La « spiritualité du prêtre » et la « spiritualité du diacre » s’élaborent en grande partie aussi à ce troisième niveau parce que comme nous le verrons dans le second point, ces spiritualités se construisent au fil des jours dans une tension productive et créatrice entre, d’une part, une situation ecclésiale donnée qui est reçue par l’imposition des mains de l’évêque et, d’autre part, le contexte concret dans lequel évolue la personne (le sujet) qui est amené à découvrir et développer une identité spirituelle personnelle marquée par cette situation existentielle nouvelle créée par l’ordination.
Il ne faut pas oublier cependant que ce troisième niveau ne dois jamais exclure les deux premiers car, comme toute spiritualité, la « spiritualité presbytérale » et la « spiritualité diaconale » intègrent dans leur actualisation ces deux premiers niveaux qui demeurent toujours incontournables puisqu’une spiritualité ne peut jamais n’être qu’une application de principes extérieurs au sujet, une théorie, une simple doctrine spirituelle. En effet, elle implique toujours une appropriation personnelle par la personne (le sujet) des réalités de la foi dans les circonstances de temps et de lieu où elle se trouve.
II- GRILLE DE LECTURE POUR DÉVELOPPER UNE SPIRITUALITÉ PERSONNELLE DE MINISTRE ORDONNÉ (PRÊTRES ET DIACRES)
Je vous ai mis sur forme de schéma avec tous les raccourcis que cela comporte une grille de lecture décrit met sur papier le cadre de référence auquel on peut revenir pour discerner et développer son identité spirituelle personnelle de pasteur ou de serviteur. En voici une présentation sommaire.
Au cœur de toute spiritualité se trouve une personne (un sujet interprétant) qui vit une expérience personnelle où elle exprime et interprète son identité spirituelle. Dans le cas des ministères ordonnés, il y a une situation ecclésiale et sacramentelle qui est la consécration pour une mission. Tout baptisé est consacré et envoyé en vertu du sacerdoce commun des fidèles, mais les ministres ordonnés sont « configurés » au Christ d’un manière particulière.

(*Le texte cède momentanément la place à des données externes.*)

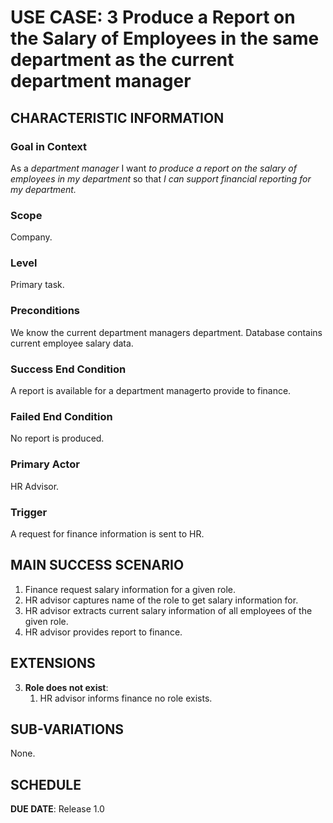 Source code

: # USE CASE: 3 Produce a Report on the Salary of Employees in the same department as the current department manager

## CHARACTERISTIC INFORMATION

### Goal in Context

As a *department manager* I want *to produce a report on the salary of employees in my department* so that *I can support financial reporting for my department.*

### Scope

Company.

### Level

Primary task.

### Preconditions

We know the current department managers department.  Database contains current employee salary data.

### Success End Condition

A report is available for a department managerto provide to finance.

### Failed End Condition

No report is produced.

### Primary Actor

HR Advisor.

### Trigger

A request for finance information is sent to HR.

## MAIN SUCCESS SCENARIO

1. Finance request salary information for a given role.
2. HR advisor captures name of the role to get salary information for.
3. HR advisor extracts current salary information of all employees of the given role.
4. HR advisor provides report to finance.

## EXTENSIONS

3. **Role does not exist**:
    1. HR advisor informs finance no role exists.

## SUB-VARIATIONS

None.

## SCHEDULE

**DUE DATE**: Release 1.0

Voilà une situation « ontologique » qui les marquent à jamais. Les personnes exerçant des ministères laïcs, sans être ainsi transformées sacramentellement, sont marquées par leur « vocation » confirmée par l’Église sous forme de mandat ou autrement qui devient ainsi l’équivalent de la « consécration » des ministres ordonnés.
Nous avons donc dans la « spiritualité presbytérale » et dans la « spiritualité diaconale » une situation « existentielle » incontournable où comme y a insisté le Concile Vatican II dans le
Décret sur le Ministère et la Vie des prêtres au numéro 2 « consécration et mission » sont indissociablement unies, car il n’y a pas de consécration sans mission et il n’y pas de mission sans consécration. C’est le point de départ à ne jamais oublier.
Cette situation « existentielle » s’incarne dans des conditions de vie concrètes : état de vie, circonstances de lieux et de temps, etc. Ce deuxième volet de la formation de l’identité spirituelle d’une personne engagée dans un ministère viendra colorer toute sa spiritualité ainsi que celle de son groupe. Nous le savons par expérience. Les habitudes et les moyens en usage du temps de notre Grand Séminaire ont évolués et pour les plus vieux parmi nous, ils ont parfois disparus et ont été remplacés par d’autres, et s’ils sont demeurés, ils sont pratiqués bien souvent assez différemment, je pense à la méditation et aux exercices de piété qui prennent maintenant des formes complètement nouvelles, mais tout aussi riches et efficaces si on se donne la peine de les cultiver et de les mettre dans son agenda.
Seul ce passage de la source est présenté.